Aanleiding:
Chronische slapeloosheid (insomnie) heeft een negatieve invloed op het dagelijks fuctioneren en het beloop van psychiatrische stoornissen. Een kleinschalig (N=110) onderzoek onder forensisch psychiatrische patiënten duidt op een insomnie prevalentie van ca. 20%. Recente studies bij dezelfde patientenpopulatie tonen dat de ernst van insomnie geassocieerd is met een hogere mate van impulsiviteit en agressiviteit. Een effectieve behandeling van insomnie kan dus juist voor deze patiëntengroep van belang zijn: naast het meer kunnen profiteren van de behandeling, kan het ook bijdragen aan een betere emotieregulatie en agressiecontrole en daarmee mogelijk ook aan de reductie van het recidiverisico.
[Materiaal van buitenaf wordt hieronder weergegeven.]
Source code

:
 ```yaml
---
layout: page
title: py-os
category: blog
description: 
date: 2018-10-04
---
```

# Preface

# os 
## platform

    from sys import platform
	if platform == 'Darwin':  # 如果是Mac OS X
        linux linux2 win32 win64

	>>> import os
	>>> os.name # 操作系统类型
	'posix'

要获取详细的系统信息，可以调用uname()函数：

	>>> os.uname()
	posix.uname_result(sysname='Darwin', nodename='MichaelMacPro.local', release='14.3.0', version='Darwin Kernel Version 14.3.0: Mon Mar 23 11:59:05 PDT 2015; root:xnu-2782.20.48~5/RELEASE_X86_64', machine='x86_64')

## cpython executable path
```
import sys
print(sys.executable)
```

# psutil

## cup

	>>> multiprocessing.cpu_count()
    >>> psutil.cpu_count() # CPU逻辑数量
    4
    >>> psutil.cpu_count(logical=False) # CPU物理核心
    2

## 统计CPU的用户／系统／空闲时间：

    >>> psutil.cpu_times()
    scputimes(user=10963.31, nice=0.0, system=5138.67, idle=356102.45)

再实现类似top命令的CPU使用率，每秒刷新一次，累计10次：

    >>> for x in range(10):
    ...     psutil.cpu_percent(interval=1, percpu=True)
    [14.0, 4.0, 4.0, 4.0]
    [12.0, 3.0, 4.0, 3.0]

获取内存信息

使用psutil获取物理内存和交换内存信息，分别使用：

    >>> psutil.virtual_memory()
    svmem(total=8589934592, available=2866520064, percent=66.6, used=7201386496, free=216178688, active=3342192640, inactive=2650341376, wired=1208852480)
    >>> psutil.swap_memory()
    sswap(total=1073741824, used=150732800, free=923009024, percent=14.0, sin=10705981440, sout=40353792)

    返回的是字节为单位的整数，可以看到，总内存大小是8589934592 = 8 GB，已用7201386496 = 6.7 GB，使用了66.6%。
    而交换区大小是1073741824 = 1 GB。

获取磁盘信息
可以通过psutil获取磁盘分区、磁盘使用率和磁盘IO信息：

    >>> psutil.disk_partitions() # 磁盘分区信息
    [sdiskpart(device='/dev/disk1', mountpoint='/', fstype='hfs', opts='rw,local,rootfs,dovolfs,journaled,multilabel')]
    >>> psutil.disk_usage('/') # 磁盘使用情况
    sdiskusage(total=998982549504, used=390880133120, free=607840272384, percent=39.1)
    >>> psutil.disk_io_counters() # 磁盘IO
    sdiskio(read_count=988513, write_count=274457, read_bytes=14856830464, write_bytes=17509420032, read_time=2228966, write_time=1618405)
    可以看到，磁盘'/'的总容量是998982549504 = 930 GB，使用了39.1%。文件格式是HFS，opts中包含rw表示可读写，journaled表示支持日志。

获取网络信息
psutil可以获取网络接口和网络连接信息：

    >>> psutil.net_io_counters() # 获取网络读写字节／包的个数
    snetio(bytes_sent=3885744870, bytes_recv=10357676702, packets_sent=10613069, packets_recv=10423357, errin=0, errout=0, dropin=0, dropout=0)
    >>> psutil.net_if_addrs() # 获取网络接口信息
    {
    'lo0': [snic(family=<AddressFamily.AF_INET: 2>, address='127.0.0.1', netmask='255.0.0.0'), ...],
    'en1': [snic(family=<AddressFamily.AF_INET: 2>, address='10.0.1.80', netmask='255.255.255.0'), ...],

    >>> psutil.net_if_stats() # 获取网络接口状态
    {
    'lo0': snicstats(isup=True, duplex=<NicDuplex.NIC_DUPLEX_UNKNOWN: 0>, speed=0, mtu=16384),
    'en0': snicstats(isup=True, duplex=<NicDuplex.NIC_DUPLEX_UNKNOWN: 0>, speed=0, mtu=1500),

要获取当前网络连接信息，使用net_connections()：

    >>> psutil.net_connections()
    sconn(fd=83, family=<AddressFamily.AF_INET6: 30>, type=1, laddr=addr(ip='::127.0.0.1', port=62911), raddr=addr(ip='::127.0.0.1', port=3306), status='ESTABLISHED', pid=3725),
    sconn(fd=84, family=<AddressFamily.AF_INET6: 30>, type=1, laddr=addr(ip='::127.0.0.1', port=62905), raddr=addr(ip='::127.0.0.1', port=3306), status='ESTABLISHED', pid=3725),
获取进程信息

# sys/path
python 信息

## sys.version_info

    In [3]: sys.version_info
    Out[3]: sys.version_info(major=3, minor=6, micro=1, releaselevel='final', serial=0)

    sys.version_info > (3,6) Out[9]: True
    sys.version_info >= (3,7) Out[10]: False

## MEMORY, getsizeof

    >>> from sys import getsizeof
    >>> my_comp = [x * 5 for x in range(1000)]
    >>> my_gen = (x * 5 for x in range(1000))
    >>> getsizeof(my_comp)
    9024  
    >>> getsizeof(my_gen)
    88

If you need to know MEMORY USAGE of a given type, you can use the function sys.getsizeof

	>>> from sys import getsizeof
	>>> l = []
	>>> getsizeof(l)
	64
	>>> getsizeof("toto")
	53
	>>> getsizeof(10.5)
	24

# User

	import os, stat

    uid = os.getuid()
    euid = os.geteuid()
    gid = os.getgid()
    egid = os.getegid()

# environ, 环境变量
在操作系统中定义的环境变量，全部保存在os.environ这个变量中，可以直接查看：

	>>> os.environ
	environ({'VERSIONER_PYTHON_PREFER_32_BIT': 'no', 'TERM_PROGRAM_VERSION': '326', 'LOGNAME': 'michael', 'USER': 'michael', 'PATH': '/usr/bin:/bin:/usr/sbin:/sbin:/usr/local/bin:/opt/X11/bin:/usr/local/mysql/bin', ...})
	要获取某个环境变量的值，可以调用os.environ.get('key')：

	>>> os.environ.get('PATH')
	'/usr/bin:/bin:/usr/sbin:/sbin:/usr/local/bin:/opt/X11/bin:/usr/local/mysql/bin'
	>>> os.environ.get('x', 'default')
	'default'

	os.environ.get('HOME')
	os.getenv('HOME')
Door de ontwikkeling van tolerantie en afhankelijkheid is slaapmedicatie meestal geen goede optie voor de behandeling van chronische insomnie. Cognitieve gedragstherapie voor insomnie (CGT-I), een multimodale psychotherapeutische interventie, heeft in de algemene geneeskunde een vergelijkbare effectiviteit, met behoud van effect op langere termijn. In de praktijk kan het standaard CGT-I protocol echter niet 1-op-1 worden toegepast bij langdurig opgenomen forensisch psychiatrische patiënten, omdat daarbij over het algemeen sprake is van complexe psychiatrische problematiek, polypharmacie en beperkte bewegingsvrijheid. Een aangepast protocol is zeker bij deze patiëntengroep belangrijk voor het bevorderen van herstel.